None of them could say a word, for the simple reason that each of them was so boiling mad he couldn't speak. Finally, after they had showered and were climbing into their bunks, Tom spoke for the first time since leaving Vidac.

"I have to write a report to Captain Strong," he said, when Roger started to turn out the light. "Better leave it on a while, Roger."

"O.K., Tom," said Roger. "Are you going to tell him what's going on here?"

"Yeah," growled Astro. "Give him the whole works. There's something wrong here somewhere. I can understand the professor blasting his jets. He does that all the time. But I can't understand Vidac acting the way he does."

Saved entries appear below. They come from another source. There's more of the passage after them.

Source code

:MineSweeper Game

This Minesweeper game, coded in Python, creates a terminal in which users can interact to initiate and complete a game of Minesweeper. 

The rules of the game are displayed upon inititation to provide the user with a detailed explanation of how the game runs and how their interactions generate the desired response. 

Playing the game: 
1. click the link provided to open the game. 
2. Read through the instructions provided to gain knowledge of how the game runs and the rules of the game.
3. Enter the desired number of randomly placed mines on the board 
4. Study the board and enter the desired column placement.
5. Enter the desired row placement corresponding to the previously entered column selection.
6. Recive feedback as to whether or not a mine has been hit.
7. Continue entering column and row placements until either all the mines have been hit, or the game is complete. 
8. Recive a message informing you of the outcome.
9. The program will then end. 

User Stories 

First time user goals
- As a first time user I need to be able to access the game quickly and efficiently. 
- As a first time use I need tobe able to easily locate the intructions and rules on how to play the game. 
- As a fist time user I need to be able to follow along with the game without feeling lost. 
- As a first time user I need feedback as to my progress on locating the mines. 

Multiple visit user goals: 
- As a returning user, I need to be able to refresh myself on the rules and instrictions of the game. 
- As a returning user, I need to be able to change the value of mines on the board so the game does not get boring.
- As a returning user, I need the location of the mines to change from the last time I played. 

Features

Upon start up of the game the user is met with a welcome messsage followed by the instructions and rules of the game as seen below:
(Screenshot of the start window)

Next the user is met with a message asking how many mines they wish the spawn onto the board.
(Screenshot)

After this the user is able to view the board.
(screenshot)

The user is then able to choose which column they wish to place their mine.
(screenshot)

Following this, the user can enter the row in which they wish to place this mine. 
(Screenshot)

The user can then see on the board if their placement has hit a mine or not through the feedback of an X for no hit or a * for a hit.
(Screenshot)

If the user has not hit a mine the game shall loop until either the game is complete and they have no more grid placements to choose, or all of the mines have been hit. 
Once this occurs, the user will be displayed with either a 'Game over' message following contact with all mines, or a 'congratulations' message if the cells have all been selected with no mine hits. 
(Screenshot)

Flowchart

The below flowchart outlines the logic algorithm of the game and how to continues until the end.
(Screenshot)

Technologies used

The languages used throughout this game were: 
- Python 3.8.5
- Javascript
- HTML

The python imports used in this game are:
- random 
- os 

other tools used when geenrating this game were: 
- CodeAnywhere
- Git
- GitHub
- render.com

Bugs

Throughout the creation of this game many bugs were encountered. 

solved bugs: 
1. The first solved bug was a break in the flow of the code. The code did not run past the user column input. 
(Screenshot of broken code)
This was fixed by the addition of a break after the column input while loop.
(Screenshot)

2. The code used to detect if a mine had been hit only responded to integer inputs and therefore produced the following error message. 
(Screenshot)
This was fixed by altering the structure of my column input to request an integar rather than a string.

"I feel the same way, Astro," said Tom, "but actually what are we going to say to Captain Strong? So far nothing concrete has happened." He shook his head. "I'm afraid if I put what happened down on an audioscriber that it'll look as though we've suddenly become cry-babies!"

"I'm ready to quit!" said Roger. "Grab a freighter and blast outta here. A whole year with this guy! There's no telling what he's liable to do!"

Tom leaned over the table and stared at the bulkhead in front of him. He clenched his fists. Needless to say, he agreed with Roger, he had the same feelings. But he was powerless to do anything about it.